Agency: Department of the Treasury
Description:
Tax credit of $0.20-$1.00/gallon for production of fuels with carbon intensity reductions (less than 50 kilograms of CO2e per mmBTU); sustainable aviation fuel could receive credit of up to $1.75/gallon, with a minimum of $0.35/gallon.
Bill Section:
13704
US Code:
26 USC 45Z
New or Existing:
New
Potential Cost:
$3,000,000,000
Timeline:
Calendar years 2025-2027
Implementation Status/Rulemaking:
On November 3, 2022, the Internal Revenue Service issued Notice 2022-58 to request comments on the clean hydrogen production credit (45V credit) and the clean fuel production credit (45Z credit), with comments due December 3, 2022: Source
TCS Notes:
Model used to calculate GHG emissions, per IRA, is Argonne National Laboratory’s GREET model or a successor model.

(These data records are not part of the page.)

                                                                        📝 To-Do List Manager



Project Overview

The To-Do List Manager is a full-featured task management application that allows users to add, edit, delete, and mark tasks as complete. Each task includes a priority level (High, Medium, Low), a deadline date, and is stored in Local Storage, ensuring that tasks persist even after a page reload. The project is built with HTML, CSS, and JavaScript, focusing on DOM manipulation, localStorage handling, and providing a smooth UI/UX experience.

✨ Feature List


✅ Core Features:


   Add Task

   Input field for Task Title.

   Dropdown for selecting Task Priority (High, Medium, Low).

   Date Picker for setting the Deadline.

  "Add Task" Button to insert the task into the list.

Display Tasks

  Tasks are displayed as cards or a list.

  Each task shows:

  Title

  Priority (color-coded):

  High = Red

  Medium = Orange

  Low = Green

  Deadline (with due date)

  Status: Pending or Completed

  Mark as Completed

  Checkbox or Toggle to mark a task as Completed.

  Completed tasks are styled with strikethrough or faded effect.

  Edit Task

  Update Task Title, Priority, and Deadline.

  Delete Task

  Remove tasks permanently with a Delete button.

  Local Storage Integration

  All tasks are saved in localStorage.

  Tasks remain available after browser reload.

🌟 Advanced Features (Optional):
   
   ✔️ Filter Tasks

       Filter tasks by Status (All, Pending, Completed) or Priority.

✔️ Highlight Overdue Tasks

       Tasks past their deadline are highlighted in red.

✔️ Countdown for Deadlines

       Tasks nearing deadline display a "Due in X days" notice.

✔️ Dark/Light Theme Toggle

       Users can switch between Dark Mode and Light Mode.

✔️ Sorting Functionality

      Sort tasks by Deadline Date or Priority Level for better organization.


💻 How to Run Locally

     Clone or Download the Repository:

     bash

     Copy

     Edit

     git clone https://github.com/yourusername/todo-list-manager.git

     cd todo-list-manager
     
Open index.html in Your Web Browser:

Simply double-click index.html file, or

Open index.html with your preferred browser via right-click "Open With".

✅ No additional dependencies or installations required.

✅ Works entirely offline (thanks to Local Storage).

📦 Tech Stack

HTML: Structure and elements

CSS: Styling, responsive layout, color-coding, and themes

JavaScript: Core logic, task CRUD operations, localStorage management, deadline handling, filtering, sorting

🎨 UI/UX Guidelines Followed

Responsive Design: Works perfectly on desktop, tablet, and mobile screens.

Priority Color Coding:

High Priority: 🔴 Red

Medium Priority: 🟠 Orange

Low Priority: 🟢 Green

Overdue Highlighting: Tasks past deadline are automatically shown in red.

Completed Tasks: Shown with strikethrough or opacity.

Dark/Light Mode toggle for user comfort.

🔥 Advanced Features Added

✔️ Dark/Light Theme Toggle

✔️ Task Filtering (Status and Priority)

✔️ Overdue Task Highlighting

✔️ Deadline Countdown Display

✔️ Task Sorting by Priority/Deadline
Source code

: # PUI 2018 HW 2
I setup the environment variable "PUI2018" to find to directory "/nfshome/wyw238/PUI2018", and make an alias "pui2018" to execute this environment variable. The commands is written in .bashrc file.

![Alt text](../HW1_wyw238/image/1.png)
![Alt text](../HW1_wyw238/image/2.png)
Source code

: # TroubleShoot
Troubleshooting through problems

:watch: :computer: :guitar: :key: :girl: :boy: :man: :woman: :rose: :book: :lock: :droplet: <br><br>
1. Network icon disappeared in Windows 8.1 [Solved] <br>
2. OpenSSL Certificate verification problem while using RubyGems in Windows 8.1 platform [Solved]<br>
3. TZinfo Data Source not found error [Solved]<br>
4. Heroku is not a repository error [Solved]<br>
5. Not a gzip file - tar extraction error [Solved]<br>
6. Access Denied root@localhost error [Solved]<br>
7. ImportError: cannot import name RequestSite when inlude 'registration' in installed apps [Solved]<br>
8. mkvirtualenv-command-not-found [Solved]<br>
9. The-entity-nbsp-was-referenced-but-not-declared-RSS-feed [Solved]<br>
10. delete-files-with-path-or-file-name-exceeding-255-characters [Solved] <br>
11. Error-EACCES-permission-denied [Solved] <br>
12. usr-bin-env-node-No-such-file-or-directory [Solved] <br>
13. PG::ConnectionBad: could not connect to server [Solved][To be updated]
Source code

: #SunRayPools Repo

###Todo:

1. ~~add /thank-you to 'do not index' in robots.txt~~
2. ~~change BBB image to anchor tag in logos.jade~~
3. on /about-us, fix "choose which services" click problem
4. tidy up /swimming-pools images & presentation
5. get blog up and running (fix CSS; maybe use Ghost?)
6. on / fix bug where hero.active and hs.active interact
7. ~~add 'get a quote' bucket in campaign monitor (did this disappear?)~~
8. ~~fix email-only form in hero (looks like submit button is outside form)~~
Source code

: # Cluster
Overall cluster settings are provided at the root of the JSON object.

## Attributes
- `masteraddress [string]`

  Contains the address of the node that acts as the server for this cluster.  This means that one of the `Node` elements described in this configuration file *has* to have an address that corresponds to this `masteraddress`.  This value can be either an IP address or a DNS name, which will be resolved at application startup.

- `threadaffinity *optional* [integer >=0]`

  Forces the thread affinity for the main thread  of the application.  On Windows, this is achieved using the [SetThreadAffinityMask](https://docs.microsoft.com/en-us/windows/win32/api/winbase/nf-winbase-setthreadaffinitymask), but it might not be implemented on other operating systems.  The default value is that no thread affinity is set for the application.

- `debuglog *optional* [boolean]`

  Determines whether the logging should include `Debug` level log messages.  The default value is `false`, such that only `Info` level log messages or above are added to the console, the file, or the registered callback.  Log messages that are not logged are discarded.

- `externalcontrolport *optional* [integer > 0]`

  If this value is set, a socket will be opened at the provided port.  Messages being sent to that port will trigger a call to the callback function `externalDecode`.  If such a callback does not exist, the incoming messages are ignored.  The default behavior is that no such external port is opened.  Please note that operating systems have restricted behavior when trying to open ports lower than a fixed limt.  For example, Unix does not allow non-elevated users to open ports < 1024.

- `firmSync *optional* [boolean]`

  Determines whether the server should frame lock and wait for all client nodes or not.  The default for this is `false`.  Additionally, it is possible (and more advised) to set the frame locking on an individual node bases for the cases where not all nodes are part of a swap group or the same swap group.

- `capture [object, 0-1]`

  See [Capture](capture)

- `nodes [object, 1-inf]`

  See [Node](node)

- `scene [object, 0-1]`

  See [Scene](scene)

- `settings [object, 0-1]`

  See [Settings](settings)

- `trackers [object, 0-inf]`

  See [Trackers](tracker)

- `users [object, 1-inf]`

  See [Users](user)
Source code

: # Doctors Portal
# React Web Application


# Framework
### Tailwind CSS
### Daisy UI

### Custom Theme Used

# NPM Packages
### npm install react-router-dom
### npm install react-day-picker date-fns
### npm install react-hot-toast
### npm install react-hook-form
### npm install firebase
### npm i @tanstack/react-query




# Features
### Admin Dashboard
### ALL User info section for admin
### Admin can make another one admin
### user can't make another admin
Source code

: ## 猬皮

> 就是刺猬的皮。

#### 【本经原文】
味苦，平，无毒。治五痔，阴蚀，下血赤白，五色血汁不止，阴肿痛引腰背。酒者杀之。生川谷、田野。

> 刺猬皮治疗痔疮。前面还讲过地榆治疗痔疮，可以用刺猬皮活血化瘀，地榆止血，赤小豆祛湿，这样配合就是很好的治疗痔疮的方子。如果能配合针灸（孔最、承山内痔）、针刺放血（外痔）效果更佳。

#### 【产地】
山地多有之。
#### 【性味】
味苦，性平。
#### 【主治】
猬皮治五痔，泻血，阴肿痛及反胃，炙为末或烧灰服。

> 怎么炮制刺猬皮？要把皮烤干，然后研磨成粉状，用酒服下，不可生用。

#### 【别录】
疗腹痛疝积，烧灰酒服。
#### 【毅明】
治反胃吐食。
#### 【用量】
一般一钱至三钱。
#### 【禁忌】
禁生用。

With the use of the GREET model, certain types of corn ethanol could once again receive federal tax credits despite the ethanol tax credit (known as VEETC) having expired in 2011. In June 2011, the U.S. Senate voted on a bipartisan basis to eliminate the $6 billion/year tax break. Sustainable aviation fuel carbon intensity calculated separately. Tax credit is duplicative of U.S. Renewable Fuel Standard (RFS) biofuels mandate. Cost estimate only for FY25-28 (of which $1.2 billion is in FY27).
Elective Payment and Transferability allowed in certain cases.